Exercise material:

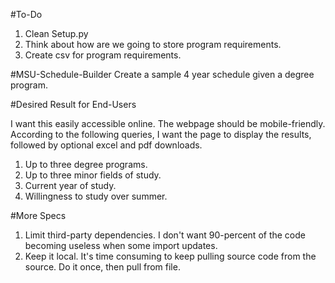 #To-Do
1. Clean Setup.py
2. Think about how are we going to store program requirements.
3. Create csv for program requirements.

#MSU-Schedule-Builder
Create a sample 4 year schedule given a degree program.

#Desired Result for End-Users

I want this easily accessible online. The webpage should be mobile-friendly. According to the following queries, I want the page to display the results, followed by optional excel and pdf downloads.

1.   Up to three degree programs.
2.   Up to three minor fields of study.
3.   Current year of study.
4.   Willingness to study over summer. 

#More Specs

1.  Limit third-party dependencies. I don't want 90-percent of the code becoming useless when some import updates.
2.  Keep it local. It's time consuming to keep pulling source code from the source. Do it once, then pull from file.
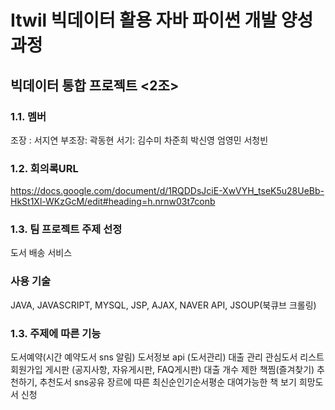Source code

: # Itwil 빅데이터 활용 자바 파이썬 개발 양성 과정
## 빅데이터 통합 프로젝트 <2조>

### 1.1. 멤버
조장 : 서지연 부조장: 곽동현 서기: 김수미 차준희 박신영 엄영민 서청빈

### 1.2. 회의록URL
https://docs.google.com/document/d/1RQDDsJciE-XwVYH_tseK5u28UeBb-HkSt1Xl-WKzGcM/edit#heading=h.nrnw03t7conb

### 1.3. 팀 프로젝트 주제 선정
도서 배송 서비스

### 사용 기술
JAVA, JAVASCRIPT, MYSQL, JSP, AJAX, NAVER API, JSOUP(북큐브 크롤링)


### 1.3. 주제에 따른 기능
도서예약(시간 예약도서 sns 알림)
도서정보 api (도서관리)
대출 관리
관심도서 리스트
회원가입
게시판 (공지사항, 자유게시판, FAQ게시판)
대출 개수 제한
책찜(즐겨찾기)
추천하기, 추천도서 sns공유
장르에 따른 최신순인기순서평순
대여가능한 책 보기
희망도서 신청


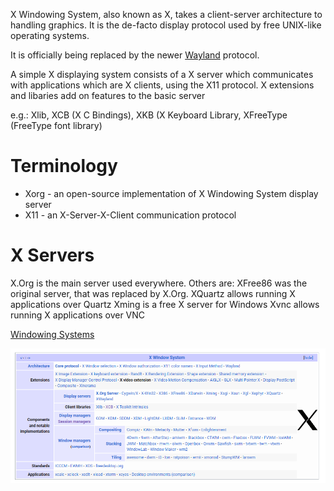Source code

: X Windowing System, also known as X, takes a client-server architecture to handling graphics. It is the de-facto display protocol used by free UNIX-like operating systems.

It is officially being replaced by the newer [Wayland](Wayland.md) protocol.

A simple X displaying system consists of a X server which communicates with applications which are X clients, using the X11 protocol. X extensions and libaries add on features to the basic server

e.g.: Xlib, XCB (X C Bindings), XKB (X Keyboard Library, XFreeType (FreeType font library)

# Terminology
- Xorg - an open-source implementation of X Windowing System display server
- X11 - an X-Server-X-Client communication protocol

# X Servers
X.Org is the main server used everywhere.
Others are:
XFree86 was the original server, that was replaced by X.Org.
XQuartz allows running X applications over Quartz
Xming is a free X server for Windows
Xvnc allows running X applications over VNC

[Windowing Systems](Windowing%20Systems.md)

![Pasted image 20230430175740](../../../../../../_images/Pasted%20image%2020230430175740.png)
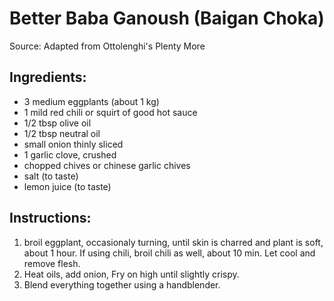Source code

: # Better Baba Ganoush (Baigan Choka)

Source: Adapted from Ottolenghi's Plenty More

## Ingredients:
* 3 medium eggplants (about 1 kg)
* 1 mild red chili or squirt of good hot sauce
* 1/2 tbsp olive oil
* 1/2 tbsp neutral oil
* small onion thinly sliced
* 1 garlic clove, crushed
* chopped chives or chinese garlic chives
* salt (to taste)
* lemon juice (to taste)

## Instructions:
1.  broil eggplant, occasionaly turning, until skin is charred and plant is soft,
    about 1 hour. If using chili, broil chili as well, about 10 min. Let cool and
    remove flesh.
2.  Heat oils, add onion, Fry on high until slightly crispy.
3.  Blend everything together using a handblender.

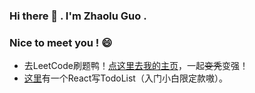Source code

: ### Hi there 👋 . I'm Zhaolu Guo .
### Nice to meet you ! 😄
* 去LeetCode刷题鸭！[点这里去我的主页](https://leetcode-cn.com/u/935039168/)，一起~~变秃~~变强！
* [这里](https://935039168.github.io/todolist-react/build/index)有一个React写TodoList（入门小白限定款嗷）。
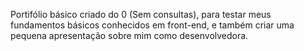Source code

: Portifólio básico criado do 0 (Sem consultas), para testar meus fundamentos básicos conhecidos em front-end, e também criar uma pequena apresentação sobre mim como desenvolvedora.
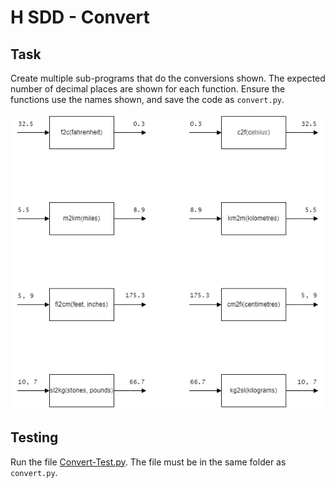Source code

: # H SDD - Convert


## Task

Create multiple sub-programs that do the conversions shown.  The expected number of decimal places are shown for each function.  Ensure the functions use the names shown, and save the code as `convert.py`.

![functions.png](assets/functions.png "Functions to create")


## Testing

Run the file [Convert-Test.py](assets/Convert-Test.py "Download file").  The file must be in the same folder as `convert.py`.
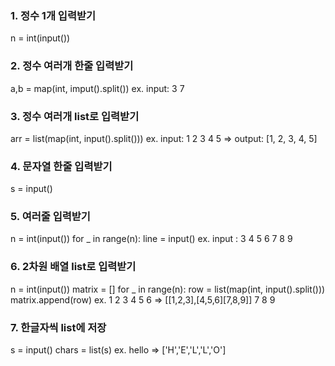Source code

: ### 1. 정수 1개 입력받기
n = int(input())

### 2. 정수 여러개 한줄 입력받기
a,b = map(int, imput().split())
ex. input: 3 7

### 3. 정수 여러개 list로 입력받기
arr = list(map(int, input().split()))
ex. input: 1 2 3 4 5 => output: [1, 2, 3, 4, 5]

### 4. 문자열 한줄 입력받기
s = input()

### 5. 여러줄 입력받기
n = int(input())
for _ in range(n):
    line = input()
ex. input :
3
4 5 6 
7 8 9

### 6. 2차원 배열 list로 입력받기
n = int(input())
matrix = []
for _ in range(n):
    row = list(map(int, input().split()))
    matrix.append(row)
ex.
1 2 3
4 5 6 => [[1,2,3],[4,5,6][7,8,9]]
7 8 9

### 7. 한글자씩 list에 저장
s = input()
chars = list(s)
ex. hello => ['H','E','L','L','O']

Exercise objective:
Your task is to return the entries above exactly, with no pictures.

Result of this exercise:
 #To-Do
1. Clean Setup.py
2. Think about how are we going to store program requirements.
3. Create csv for program requirements.

#MSU-Schedule-Builder
Create a sample 4 year schedule given a degree program.

#Desired Result for End-Users

I want this easily accessible online. The webpage should be mobile-friendly. According to the following queries, I want the page to display the results, followed by optional excel and pdf downloads.

1.   Up to three degree programs.
2.   Up to three minor fields of study.
3.   Current year of study.
4.   Willingness to study over summer. 

#More Specs

1.  Limit third-party dependencies. I don't want 90-percent of the code becoming useless when some import updates.
2.  Keep it local. It's time consuming to keep pulling source code from the source. Do it once, then pull from file.
Source code

: # Itwil 빅데이터 활용 자바 파이썬 개발 양성 과정
## 빅데이터 통합 프로젝트 <2조>

### 1.1. 멤버
조장 : 서지연 부조장: 곽동현 서기: 김수미 차준희 박신영 엄영민 서청빈

### 1.2. 회의록URL
https://docs.google.com/document/d/1RQDDsJciE-XwVYH_tseK5u28UeBb-HkSt1Xl-WKzGcM/edit#heading=h.nrnw03t7conb

### 1.3. 팀 프로젝트 주제 선정
도서 배송 서비스

### 사용 기술
JAVA, JAVASCRIPT, MYSQL, JSP, AJAX, NAVER API, JSOUP(북큐브 크롤링)


### 1.3. 주제에 따른 기능
도서예약(시간 예약도서 sns 알림)
도서정보 api (도서관리)
대출 관리
관심도서 리스트
회원가입
게시판 (공지사항, 자유게시판, FAQ게시판)
대출 개수 제한
책찜(즐겨찾기)
추천하기, 추천도서 sns공유
장르에 따른 최신순인기순서평순
대여가능한 책 보기
희망도서 신청


Source code

: X Windowing System, also known as X, takes a client-server architecture to handling graphics. It is the de-facto display protocol used by free UNIX-like operating systems.

It is officially being replaced by the newer [Wayland](Wayland.md) protocol.

A simple X displaying system consists of a X server which communicates with applications which are X clients, using the X11 protocol. X extensions and libaries add on features to the basic server

e.g.: Xlib, XCB (X C Bindings), XKB (X Keyboard Library, XFreeType (FreeType font library)

# Terminology
- Xorg - an open-source implementation of X Windowing System display server
- X11 - an X-Server-X-Client communication protocol

# X Servers
X.Org is the main server used everywhere.
Others are:
XFree86 was the original server, that was replaced by X.Org.
XQuartz allows running X applications over Quartz
Xming is a free X server for Windows
Xvnc allows running X applications over VNC

[Windowing Systems](Windowing%20Systems.md)

![Pasted image 20230430175740](../../../../../../_images/Pasted%20image%2020230430175740.png)
Source code

: # Better Baba Ganoush (Baigan Choka)

Source: Adapted from Ottolenghi's Plenty More

## Ingredients:
* 3 medium eggplants (about 1 kg)
* 1 mild red chili or squirt of good hot sauce
* 1/2 tbsp olive oil
* 1/2 tbsp neutral oil
* small onion thinly sliced
* 1 garlic clove, crushed
* chopped chives or chinese garlic chives
* salt (to taste)
* lemon juice (to taste)

## Instructions:
1.  broil eggplant, occasionaly turning, until skin is charred and plant is soft,
    about 1 hour. If using chili, broil chili as well, about 10 min. Let cool and
    remove flesh.
2.  Heat oils, add onion, Fry on high until slightly crispy.
3.  Blend everything together using a handblender.

Source code

: ### Hi there 👋 . I'm Zhaolu Guo .
### Nice to meet you ! 😄
* 去LeetCode刷题鸭！[点这里去我的主页](https://leetcode-cn.com/u/935039168/)，一起~~变秃~~变强！
* [这里](https://935039168.github.io/todolist-react/build/index)有一个React写TodoList（入门小白限定款嗷）。
Source code

: Portifólio básico criado do 0 (Sem consultas), para testar meus fundamentos básicos conhecidos em front-end, e também criar uma pequena apresentação sobre mim como desenvolvedora.
Source code

: # H SDD - Convert


## Task

Create multiple sub-programs that do the conversions shown.  The expected number of decimal places are shown for each function.  Ensure the functions use the names shown, and save the code as `convert.py`.

![functions.png](assets/functions.png "Functions to create")


## Testing

Run the file [Convert-Test.py](assets/Convert-Test.py "Download file").  The file must be in the same folder as `convert.py`.
Source code

: ### 1. 정수 1개 입력받기
n = int(input())

### 2. 정수 여러개 한줄 입력받기
a,b = map(int, imput().split())
ex. input: 3 7

### 3. 정수 여러개 list로 입력받기
arr = list(map(int, input().split()))
ex. input: 1 2 3 4 5 => output: [1, 2, 3, 4, 5]

### 4. 문자열 한줄 입력받기
s = input()

### 5. 여러줄 입력받기
n = int(input())
for _ in range(n):
    line = input()
ex. input :
3
4 5 6 
7 8 9

### 6. 2차원 배열 list로 입력받기
n = int(input())
matrix = []
for _ in range(n):
    row = list(map(int, input().split()))
    matrix.append(row)
ex.
1 2 3
4 5 6 => [[1,2,3],[4,5,6][7,8,9]]
7 8 9

### 7. 한글자씩 list에 저장
s = input()
chars = list(s)
ex. hello => ['H','E','L','L','O']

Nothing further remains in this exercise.